For the entries below, the expected answer is the line with "[**List&lt;HTTPHeader&gt;**](HTTPHeader.md) | Request", the line with "Response payload (first", and every line between them, exactly as written, and nothing more.

BEGIN RECORDS FOR THIS TASK

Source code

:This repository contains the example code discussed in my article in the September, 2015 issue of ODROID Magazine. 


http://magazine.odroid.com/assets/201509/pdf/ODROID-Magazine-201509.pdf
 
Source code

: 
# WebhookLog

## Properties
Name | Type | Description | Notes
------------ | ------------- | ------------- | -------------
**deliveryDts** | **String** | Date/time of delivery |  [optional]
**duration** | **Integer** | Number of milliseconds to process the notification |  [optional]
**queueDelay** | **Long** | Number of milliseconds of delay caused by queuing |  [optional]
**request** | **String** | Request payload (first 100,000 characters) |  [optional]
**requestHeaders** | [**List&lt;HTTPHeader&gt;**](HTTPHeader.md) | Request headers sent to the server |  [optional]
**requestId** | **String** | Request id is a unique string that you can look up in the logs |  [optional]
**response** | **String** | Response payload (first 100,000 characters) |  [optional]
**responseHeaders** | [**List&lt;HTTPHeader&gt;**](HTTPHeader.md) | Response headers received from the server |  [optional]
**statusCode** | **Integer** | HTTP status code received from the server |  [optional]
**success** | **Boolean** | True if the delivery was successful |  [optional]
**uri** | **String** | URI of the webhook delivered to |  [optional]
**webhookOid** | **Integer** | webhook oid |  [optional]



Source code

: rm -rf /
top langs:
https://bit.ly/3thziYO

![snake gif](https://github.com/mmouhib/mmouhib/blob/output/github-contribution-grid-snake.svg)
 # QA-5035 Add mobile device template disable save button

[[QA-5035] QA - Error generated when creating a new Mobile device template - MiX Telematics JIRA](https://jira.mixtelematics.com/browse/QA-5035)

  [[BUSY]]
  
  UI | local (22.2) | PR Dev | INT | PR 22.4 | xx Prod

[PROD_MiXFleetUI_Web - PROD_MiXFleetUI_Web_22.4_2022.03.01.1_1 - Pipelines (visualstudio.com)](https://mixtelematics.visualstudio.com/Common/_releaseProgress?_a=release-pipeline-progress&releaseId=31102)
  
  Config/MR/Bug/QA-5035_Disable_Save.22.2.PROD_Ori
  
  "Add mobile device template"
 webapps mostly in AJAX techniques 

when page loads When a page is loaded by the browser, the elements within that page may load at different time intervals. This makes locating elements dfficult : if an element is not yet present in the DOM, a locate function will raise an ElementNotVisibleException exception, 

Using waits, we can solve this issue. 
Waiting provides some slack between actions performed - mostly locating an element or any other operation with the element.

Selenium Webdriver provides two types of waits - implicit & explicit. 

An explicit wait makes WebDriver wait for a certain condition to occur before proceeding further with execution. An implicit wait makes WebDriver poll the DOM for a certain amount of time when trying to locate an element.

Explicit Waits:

END RECORDS FOR THIS TASK

## YOUR RESPONSE
**requestHeaders** | [**List&lt;HTTPHeader&gt;**](HTTPHeader.md) | Request headers sent to the server |  [optional]
**requestId** | **String** | Request id is a unique string that you can look up in the logs |  [optional]
**response** | **String** | Response payload (first 100,000 characters) |  [optional]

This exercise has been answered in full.